The frequency-resolved viscoelasticity of a hydration layer on a mica surface was studied by pulse-response measurement of a magnetically driven atomic force microscopy cantilever. Resonant ringing of the cantilever due to its 1st and 2nd resonance modes was suppressed by means of the Q-control technique. The Fourier–Laplace transform of the deflection signal of the cantilever gave the frequency-resolved complex compliance of the cantilever–sample system. The significant viscoelasticity spectrum of the hydration layer was successfully derived in a frequency range below 100 kHz by comparison of data obtained at a distance of 300 nm from the substrate with those taken in the proximity of the substrate. A positive value of the real part of the stiffness was determined and is attributed to the reported solidification of the hydration layers.

Introduction

Liquid solvation is a phenomenon common to a large variety of liquid–solid interfaces [1]. In particular, water solvation, or hydration, on hydrophilic surfaces has drawn interest because of its relevance to biological phenomena on the molecular scale. The dynamical properties of hydrated water have been reported to largely differ from those of bulk water based on the analysis of results from various macroscopic experimental approaches [2-4]. Among the new experimental methods developed in the last few decades, atomic force microscopy (AFM), which was originally invented as an imaging method, has also manifested its potential as a site-specific profiling tool of force interaction. Utilizing the high spatial resolution of AFM, various intriguing properties of liquid solvation [5-19], especially hydration [8,9,11-15,18,19], have been newly revealed. It should be noted that, in addition to its high spatial resolution, AFM possesses a distinguished aptitude for dynamical measurements, which is mainly due to the cantilever sensor having the character of a well-defined oscillator. Measurement of the complex response function to oscillatory stress of the sample under study, i.e., the viscoelasticity, is a common approach for studying the dynamical properties of matter, especially so-called soft matter.

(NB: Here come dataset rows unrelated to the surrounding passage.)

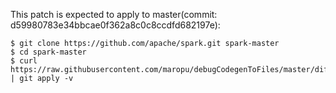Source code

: This patch is expected to apply to master(commit: d59980783e34bbcae0f362a8c0c8ccdfd682197e):

    $ git clone https://github.com/apache/spark.git spark-master
    $ cd spark-master
    $ curl https://raw.githubusercontent.com/maropu/debugCodegenToFiles/master/diff.patch | git apply -v

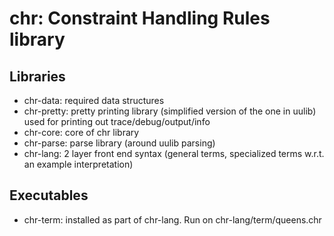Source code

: # chr: Constraint Handling Rules library

## Libraries

- chr-data: required data structures
- chr-pretty: pretty printing library (simplified version of the one in uulib) used for printing out trace/debug/output/info
- chr-core: core of chr library
- chr-parse: parse library (around uulib parsing)
- chr-lang: 2 layer front end syntax (general terms, specialized terms w.r.t. an example interpretation)

## Executables

- chr-term: installed as part of chr-lang. Run on chr-lang/term/queens.chr
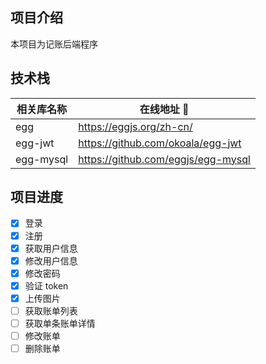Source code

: ## 项目介绍

本项目为记账后端程序

## 技术栈

| 相关库名称 | 在线地址 🔗                        |
| ---------- | ---------------------------------- |
| egg        | https://eggjs.org/zh-cn/           |
| egg-jwt    | https://github.com/okoala/egg-jwt  |
| egg-mysql  | https://github.com/eggjs/egg-mysql |

## 项目进度

- [x] 登录
- [x] 注册
- [x] 获取用户信息
- [x] 修改用户信息
- [x] 修改密码
- [x] 验证 token
- [x] 上传图片
- [ ] 获取账单列表
- [ ] 获取单条账单详情
- [ ] 修改账单
- [ ] 删除账单
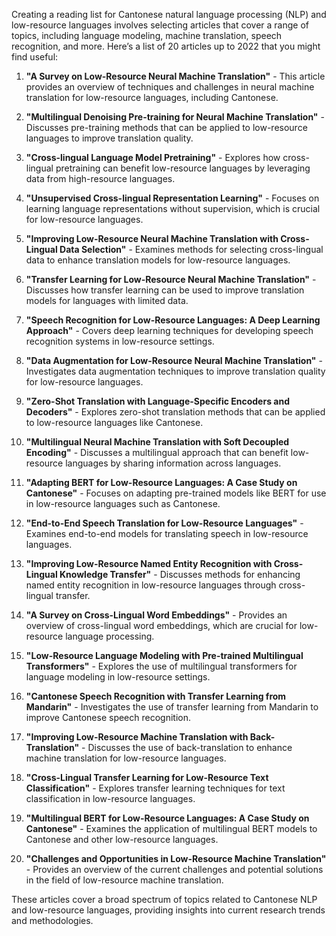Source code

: Creating a reading list for Cantonese natural language processing (NLP) and low-resource languages involves selecting articles that cover a range of topics, including language modeling, machine translation, speech recognition, and more. Here’s a list of 20 articles up to 2022 that you might find useful:

1. **"A Survey on Low-Resource Neural Machine Translation"** - This article provides an overview of techniques and challenges in neural machine translation for low-resource languages, including Cantonese.

2. **"Multilingual Denoising Pre-training for Neural Machine Translation"** - Discusses pre-training methods that can be applied to low-resource languages to improve translation quality.

3. **"Cross-lingual Language Model Pretraining"** - Explores how cross-lingual pretraining can benefit low-resource languages by leveraging data from high-resource languages.

4. **"Unsupervised Cross-lingual Representation Learning"** - Focuses on learning language representations without supervision, which is crucial for low-resource languages.

5. **"Improving Low-Resource Neural Machine Translation with Cross-Lingual Data Selection"** - Examines methods for selecting cross-lingual data to enhance translation models for low-resource languages.

6. **"Transfer Learning for Low-Resource Neural Machine Translation"** - Discusses how transfer learning can be used to improve translation models for languages with limited data.

7. **"Speech Recognition for Low-Resource Languages: A Deep Learning Approach"** - Covers deep learning techniques for developing speech recognition systems in low-resource settings.

8. **"Data Augmentation for Low-Resource Neural Machine Translation"** - Investigates data augmentation techniques to improve translation quality for low-resource languages.

9. **"Zero-Shot Translation with Language-Specific Encoders and Decoders"** - Explores zero-shot translation methods that can be applied to low-resource languages like Cantonese.

10. **"Multilingual Neural Machine Translation with Soft Decoupled Encoding"** - Discusses a multilingual approach that can benefit low-resource languages by sharing information across languages.

11. **"Adapting BERT for Low-Resource Languages: A Case Study on Cantonese"** - Focuses on adapting pre-trained models like BERT for use in low-resource languages such as Cantonese.

12. **"End-to-End Speech Translation for Low-Resource Languages"** - Examines end-to-end models for translating speech in low-resource languages.

13. **"Improving Low-Resource Named Entity Recognition with Cross-Lingual Knowledge Transfer"** - Discusses methods for enhancing named entity recognition in low-resource languages through cross-lingual transfer.

14. **"A Survey on Cross-Lingual Word Embeddings"** - Provides an overview of cross-lingual word embeddings, which are crucial for low-resource language processing.

15. **"Low-Resource Language Modeling with Pre-trained Multilingual Transformers"** - Explores the use of multilingual transformers for language modeling in low-resource settings.

16. **"Cantonese Speech Recognition with Transfer Learning from Mandarin"** - Investigates the use of transfer learning from Mandarin to improve Cantonese speech recognition.

17. **"Improving Low-Resource Machine Translation with Back-Translation"** - Discusses the use of back-translation to enhance machine translation for low-resource languages.

18. **"Cross-Lingual Transfer Learning for Low-Resource Text Classification"** - Explores transfer learning techniques for text classification in low-resource languages.

19. **"Multilingual BERT for Low-Resource Languages: A Case Study on Cantonese"** - Examines the application of multilingual BERT models to Cantonese and other low-resource languages.

20. **"Challenges and Opportunities in Low-Resource Machine Translation"** - Provides an overview of the current challenges and potential solutions in the field of low-resource machine translation.

These articles cover a broad spectrum of topics related to Cantonese NLP and low-resource languages, providing insights into current research trends and methodologies.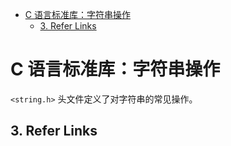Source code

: - [C 语言标准库：字符串操作](#c-语言标准库字符串操作)
  - [3. Refer Links](#3-refer-links)

# C 语言标准库：字符串操作

`<string.h>` 头文件定义了对字符串的常见操作。

## 3. Refer Links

It is remarkable that the time-scales of hydration dynamics reported, based on AFM [11,13,15,19] and other mechanical measurements [20,21], differ by orders of magnitude from even those reported from conventional macroscopic hydration measurements, and thus are enormously longer than the bulk value of about 8 ps derived from dielectric relaxation measurements. Here it should be noted that the dielectric measurements detect rotational relaxation of the molecules and therefore should not necessarily coincide with mechanical measurements, such as AFM, in which the translational motion of molecules is considered to play a role. Microscopic viscoelasticity measurements using the AFM hold the potential to approach water hydration from an aspect that has been little explored. At the moment viscoelasticity measurements of hydrated water using the AFM have mostly been carried out only at a single frequency. As a matter of course, interest is oriented toward the mapping of the frequency-resolved viscoelasticity spectrum. The number of reports of the frequency-resolved viscoelasticity analysis of soft matter using the AFM is quite limited [22-25].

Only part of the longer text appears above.